**Data in this exercise**

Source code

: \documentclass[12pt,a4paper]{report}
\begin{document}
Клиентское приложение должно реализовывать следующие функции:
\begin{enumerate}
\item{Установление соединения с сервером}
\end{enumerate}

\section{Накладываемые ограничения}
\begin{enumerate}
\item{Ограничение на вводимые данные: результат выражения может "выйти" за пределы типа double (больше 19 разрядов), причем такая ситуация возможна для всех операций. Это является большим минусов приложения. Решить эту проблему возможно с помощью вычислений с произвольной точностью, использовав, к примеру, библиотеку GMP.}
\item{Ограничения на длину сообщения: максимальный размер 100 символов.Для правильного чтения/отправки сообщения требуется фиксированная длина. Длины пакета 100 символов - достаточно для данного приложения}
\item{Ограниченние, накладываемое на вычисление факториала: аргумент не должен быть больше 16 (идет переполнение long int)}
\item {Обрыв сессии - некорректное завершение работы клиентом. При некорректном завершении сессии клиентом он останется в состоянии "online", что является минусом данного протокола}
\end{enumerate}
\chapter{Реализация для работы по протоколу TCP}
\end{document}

==

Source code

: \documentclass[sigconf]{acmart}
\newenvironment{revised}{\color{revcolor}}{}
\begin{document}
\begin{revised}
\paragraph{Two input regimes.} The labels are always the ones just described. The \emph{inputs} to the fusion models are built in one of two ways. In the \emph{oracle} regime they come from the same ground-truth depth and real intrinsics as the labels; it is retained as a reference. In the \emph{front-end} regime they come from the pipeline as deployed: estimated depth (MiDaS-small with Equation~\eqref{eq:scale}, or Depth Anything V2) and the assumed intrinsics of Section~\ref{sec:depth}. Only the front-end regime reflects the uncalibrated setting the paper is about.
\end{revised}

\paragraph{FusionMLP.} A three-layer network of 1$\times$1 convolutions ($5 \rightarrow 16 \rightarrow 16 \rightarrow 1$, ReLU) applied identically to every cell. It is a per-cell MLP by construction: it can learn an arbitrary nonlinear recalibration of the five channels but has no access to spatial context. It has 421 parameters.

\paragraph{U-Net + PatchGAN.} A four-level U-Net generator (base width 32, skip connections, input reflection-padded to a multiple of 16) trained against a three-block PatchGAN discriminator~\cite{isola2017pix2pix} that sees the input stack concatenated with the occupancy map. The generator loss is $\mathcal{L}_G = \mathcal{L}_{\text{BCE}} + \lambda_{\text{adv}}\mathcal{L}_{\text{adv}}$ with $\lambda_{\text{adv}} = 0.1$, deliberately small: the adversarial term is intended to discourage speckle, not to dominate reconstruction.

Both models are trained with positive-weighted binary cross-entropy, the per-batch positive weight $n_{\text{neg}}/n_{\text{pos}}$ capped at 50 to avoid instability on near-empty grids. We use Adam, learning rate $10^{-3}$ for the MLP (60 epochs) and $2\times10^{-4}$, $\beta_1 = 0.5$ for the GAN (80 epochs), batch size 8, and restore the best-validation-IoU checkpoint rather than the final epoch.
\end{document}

==

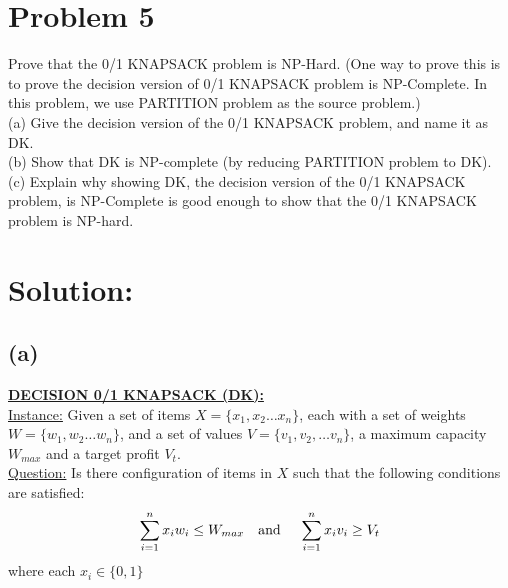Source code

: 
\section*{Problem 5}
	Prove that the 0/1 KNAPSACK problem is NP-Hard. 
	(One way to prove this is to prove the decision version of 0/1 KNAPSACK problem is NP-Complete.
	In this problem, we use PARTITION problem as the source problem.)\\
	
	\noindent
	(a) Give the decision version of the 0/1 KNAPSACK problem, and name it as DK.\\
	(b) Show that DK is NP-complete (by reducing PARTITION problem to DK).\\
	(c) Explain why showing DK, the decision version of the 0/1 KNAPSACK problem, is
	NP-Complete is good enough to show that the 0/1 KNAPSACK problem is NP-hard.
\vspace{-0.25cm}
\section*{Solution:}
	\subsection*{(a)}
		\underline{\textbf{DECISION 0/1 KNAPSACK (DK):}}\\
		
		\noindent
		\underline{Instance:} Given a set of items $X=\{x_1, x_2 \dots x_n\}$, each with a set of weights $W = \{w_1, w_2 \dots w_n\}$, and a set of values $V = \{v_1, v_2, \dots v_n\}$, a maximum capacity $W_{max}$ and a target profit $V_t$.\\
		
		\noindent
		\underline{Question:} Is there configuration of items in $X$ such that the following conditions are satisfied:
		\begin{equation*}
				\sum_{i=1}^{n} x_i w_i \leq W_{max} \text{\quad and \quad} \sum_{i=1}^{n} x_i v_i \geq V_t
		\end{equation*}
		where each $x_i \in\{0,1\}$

**Your instructions**
In the listing above, find the line containing "длину сообщения: максимальный" and the line containing "накладываемое на вычисление", then repeat those two lines and everything between them exactly.

**Output**
\item{Ограничения на длину сообщения: максимальный размер 100 символов.Для правильного чтения/отправки сообщения требуется фиксированная длина. Длины пакета 100 символов - достаточно для данного приложения}
\item{Ограниченние, накладываемое на вычисление факториала: аргумент не должен быть больше 16 (идет переполнение long int)}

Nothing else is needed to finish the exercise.